Seriously, if a string has nothing, it clearly will not have the string xxx in it. '' should no more pop up an error than 'aaa' should.)

This chapter focuses on an implementation of a regular expression engine written by Rob Pike for the book The Practice of Programming. Chosen because it's a clear usage of recursion that isn't Quicksort or walking a tree. If I was Norm MacDonald, I'd note that programmers love recursion like Germans love David Hasselhoff. I suppose I might anyway.

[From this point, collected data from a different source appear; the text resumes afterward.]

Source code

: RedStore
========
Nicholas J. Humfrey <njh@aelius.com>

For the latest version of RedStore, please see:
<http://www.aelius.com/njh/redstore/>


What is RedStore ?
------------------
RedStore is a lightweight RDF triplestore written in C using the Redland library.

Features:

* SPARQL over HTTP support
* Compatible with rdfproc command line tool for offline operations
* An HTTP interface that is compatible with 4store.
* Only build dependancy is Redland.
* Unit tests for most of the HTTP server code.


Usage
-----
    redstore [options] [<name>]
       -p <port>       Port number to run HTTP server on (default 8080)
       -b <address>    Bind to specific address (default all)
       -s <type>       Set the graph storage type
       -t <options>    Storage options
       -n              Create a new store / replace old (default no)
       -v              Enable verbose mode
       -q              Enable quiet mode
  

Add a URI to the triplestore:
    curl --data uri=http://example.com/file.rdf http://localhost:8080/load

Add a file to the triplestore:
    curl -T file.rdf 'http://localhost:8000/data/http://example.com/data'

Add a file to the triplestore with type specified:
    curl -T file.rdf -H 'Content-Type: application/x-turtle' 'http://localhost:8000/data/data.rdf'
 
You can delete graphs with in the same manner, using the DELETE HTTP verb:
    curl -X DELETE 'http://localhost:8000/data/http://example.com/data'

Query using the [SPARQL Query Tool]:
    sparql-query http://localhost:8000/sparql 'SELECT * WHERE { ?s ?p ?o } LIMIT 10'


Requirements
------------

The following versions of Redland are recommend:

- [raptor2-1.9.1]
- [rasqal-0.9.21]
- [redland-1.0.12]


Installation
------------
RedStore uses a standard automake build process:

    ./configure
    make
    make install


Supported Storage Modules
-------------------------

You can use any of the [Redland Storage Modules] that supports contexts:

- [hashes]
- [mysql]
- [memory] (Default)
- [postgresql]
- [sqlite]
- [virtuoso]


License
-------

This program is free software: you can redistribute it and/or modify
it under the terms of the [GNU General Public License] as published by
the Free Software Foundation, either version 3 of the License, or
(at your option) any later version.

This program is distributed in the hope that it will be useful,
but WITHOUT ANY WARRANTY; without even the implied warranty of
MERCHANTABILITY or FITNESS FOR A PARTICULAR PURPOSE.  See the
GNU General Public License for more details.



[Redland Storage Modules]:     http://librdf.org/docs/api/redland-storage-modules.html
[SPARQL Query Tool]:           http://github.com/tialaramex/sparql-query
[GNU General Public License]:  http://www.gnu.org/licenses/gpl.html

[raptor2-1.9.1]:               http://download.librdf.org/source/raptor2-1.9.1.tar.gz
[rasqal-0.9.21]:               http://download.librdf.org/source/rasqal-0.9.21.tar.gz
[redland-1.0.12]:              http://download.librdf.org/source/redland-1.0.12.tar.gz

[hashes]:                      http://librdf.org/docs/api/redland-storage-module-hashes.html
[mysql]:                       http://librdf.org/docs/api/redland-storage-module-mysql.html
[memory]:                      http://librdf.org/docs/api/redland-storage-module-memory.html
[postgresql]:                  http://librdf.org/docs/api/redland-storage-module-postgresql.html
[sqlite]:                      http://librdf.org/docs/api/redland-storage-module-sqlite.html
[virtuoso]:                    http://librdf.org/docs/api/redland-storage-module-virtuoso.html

But it's clear that Kernighan is fairly uncomfortable with the concept of beauty as applicable to computer science. He says "elegant" and "novel" and "compact". Those are three common metrics for beauty, but then, the standard of beauty would be Ingrid Bergman. She's beautiful, true, but hardly the only standard.

2007/10/24

Working on a book review ...

So, I've been meaning to review Beautiful Code. I can give you the capsule, but not the deep. Capsule:
Beautiful Code is not the kind of book I normally go to O'Reilly for — it will not tell you how to code beautiful — but it helps you thing about your code in a deeper, better way, and you will be better off for having read it.
But I do need to do more than a capsule. I need to do a bigger thing.

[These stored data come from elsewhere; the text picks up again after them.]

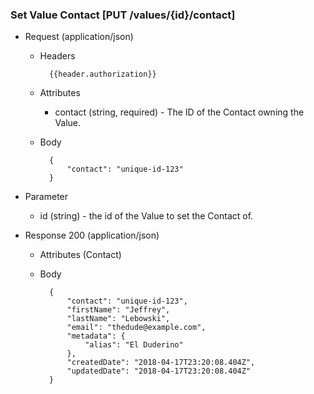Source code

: ### Set Value Contact [PUT /values/{id}/contact]

+ Request (application/json)
    + Headers
    
            {{header.authorization}}

    + Attributes
        + contact (string, required) - The ID of the Contact owning the Value.
        
    + Body
    
            {
                "contact": "unique-id-123"
            }

+ Parameter
    + id (string) - the id of the Value to set the Contact of.

+ Response 200 (application/json)
    + Attributes (Contact)

    + Body

            {
                "contact": "unique-id-123",
                "firstName": "Jeffrey",
                "lastName": "Lebowski",
                "email": "thedude@example.com",
                "metadata": {
                    "alias": "El Duderino"
                },
                "createdDate": "2018-04-17T23:20:08.404Z",
                "updatedDate": "2018-04-17T23:20:08.404Z"
            }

Elsewhere, I've done memes and mindless link propagation. I will try not to do that here. But the last two really are. Well, yes and no. Revision3 hosts videos. Videoblog videos. One of the video blogs is systm, who talk on tech issues. For the most part, think of LUG meetings on video. I was sending myself a reminder to check out the video on Asterisk, which is a Linux-based Open-Source PBX. If you ever thought "I want to have my own voicemail setup", Asterisk is what you need. Anyway, that's that.

The other thing is an inexplicable looped video clock thing featuring dancing Japanese women in coulottes. It seems it's there to sell sweaters. I like the music, but can't control the volume, so I turn that off, and there's something unseemly about leaving a screen worth of dancing Japanese girls running all day, even if there isn't as much as a bared midriff (as far as I know), so I don't stay on long.

So, it is my endeavor to blog on reading a chapter a day (weekends excluded) until I have a proper review of Beautiful Code.

Telling the world ....

From the first time I tried using an external mail-reader, I became convinced of one thing.

POP3 sucks. IMAP rules.

Well, rules enough. In comparison. I still preferred pine and a shell.

Then GMail came. And I tried it, and it was good. But it was Web and POP3, and POP3 sucks.

I did the web interface for a while, building rules, building folders. The POP interface ignores those rules, ignores those folders, so, in Thunderbird, I had to recreate all the rules and folders I had built in GMail. Which sucks. Beyond, of course, the inherent suckiness of POP.

Now, GMail is offering an IMAP interface.

I don't know if it'll do everything I want it to. Strictly speaking, if I make a DrDobbs folder in GMail and a rule to put the Dr. Dobbs mail in that folder, I want whatever mail interface I have to respect that. So, we'll see.

Of course, nothing beats having Procmail or MH. (I prefer the rules language for MH, but SpamAssassin works with Procmail, so I use Procmail.) But if your mail host disallow executing abstract code triggered by email, then some sorting and IMAP's the next best thing.